A apropriação da população se faz necessária,
mesmo nas mais elaboradas soluções técnicas,
quando falamos de governo, posto que a democracia prevê essa
interação popular contínua, de forma organizada
ou não, para a construção de suas eficácias
e eficiências.
O que não podemos é
cair na armadilha de extremos, achando que o gerencialismo puro
ou uma democratização utópica darão
conta das questões sociais. Curiosamente, essa pseudo-tensão
nós importamos, como de costume, de modelos estrangeiros,
sem as devidas correções de latitude. Vê-se
então na literatura modelos que temem a captura do Estado
pela burocracia e valorizam o representante eleito, nas lentes da
doutrina do neopatrimonialismo. Entretanto, o senso comum pátrio
despreza o potencial de representantes eleitos e valoriza o técnico-burocrático,
na linha similar ao colega do elevador. Variamos em um jogo de vilões
que se alternam ao sabor das ondas.
No nosso país, o burocrata
é o salvador, como o clássico “Tropa de elite”,
com o Capitão Nascimento, concursado, de carreira, figurando
como o herói solitário. Ao mesmo tempo, o representante
popular, o deputado estadual do filme, é o vilão a
engendrar as negociatas. A tradição estadunidense
valoriza mais seus representantes eleitos, em detrimento da fria
burocracia. São visões diferentes, fruto de processos
históricos.
No Brasil ainda carecemos de uma
burocracia fortalecida e profissionalizada nas diversas atuações
estatais, mormente na gestão de pequenos e médios
municípios. De toda sorte, no nosso cenário de imaturidade
política, uma herança histórica e da falta
de lutas, arrastamos também uma baixa expertise na escolha
de nossas representações nos ciclos eleitorais, e
pior, no acompanhamento diuturno da vida pública. Carentes
nos vemos em ambas as dimensões, quando falamos do trato
das questões coletivas.
O caso brasileiro reclama um fortalecimento
duplo, dos processos de profissionalização da atividade
estatal, por meio das clássicas medidas de concurso público,
encarreiramento, capacitação no âmbito estratégico
e da meritocracia. Da mesma forma, o robustecimento do viés
político demanda um incremento da qualidade na participação
popular, do controle social, do envolvimento com a gestão
pública, da transparência e no assento ativo em conselhos
e espaços similares.
Muito avançamos nas últimas
décadas nos quesitos citados, mas para nos tornarmos o “país
do futuro”, além do mantra do investimento em educação,
necessitamos crescer na esfera pública no quesito da institucionalização,
que possibilite a profissionalização da burocracia
e incremente a participação popular.
Uma ação governamental
não é um papel em um gabinete, é uma ação
viva, que se materializa nas interações do governo
com diversos atores, entre soluções e participações,
entre planejadores e executores. A tensão entre o político
e o técnico, arremedo da oposição entre o público
e o privado, precisa ser superada em processos de integração.

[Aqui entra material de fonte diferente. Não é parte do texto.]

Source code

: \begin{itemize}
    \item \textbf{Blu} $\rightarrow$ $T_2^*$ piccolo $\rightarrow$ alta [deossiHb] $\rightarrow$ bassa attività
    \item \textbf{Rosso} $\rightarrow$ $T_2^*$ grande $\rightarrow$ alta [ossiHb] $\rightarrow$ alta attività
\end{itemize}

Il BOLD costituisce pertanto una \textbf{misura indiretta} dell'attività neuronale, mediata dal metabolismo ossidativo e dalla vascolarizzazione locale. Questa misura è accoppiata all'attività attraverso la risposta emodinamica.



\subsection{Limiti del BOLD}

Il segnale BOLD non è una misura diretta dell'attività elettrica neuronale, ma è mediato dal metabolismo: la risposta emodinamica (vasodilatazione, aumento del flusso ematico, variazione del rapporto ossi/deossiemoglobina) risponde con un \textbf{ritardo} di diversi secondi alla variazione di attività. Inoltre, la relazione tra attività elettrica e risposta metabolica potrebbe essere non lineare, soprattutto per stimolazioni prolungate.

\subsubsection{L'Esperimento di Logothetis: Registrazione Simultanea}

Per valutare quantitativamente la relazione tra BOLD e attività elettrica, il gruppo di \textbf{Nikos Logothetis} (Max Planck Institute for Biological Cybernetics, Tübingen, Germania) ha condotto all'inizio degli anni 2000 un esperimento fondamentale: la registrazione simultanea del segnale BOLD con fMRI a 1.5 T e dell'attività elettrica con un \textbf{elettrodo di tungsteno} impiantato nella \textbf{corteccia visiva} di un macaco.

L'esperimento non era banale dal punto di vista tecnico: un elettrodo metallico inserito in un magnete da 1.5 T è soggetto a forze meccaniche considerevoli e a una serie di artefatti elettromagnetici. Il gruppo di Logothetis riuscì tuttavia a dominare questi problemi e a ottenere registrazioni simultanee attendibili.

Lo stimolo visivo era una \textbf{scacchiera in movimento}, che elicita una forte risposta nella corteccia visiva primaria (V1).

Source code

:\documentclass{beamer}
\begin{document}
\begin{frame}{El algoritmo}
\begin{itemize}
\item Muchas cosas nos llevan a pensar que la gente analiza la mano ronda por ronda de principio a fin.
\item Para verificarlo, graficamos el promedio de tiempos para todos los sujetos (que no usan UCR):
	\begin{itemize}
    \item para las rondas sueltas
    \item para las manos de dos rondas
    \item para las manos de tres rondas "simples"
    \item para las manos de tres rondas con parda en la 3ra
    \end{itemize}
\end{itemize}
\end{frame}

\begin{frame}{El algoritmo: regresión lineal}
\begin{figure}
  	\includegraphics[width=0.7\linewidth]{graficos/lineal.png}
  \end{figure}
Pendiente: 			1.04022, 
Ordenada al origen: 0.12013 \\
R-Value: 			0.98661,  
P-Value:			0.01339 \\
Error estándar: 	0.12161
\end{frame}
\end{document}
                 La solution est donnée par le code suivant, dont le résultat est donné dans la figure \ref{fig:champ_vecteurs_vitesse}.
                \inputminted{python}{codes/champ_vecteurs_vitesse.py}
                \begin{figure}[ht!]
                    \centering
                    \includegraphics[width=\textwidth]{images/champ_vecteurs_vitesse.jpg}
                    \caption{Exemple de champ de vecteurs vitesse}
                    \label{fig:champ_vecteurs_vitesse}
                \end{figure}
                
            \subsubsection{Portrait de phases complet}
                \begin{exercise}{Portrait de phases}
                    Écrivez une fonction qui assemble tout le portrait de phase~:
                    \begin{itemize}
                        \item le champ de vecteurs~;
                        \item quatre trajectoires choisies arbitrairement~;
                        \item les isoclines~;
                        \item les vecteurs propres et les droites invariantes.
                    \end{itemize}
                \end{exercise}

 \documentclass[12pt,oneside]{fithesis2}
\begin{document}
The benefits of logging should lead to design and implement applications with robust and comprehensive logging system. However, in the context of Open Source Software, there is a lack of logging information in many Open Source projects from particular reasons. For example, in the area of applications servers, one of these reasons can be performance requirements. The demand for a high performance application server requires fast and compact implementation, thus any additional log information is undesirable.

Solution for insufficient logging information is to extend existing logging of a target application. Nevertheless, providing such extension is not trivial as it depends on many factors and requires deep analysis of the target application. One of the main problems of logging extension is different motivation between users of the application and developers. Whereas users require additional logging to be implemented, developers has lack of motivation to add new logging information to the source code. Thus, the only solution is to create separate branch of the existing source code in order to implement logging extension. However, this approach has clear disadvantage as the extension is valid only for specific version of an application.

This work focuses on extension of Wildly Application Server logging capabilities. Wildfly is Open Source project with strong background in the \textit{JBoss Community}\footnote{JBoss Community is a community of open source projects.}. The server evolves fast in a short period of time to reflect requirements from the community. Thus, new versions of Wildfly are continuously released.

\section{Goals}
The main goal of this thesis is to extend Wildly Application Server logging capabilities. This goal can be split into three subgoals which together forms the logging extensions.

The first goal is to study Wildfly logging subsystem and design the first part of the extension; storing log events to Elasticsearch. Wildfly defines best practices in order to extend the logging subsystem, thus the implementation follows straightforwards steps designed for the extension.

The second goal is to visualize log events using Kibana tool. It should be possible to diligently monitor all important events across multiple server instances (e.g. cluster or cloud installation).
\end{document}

O conselho e o concurso, as avaliações
e a passeata, esses e outros mecanismos do moderno Estado democrático
são bandeiras, que se bem empunhadas, nos dirão onde
nos encontraremos como nação nos próximos 20
anos. O fosso precisa ser rompido, para que, entre soluções
exatas e legítimas construamos a ponte que permita erigir,
cada vez mais, um país, com projeto e futuro.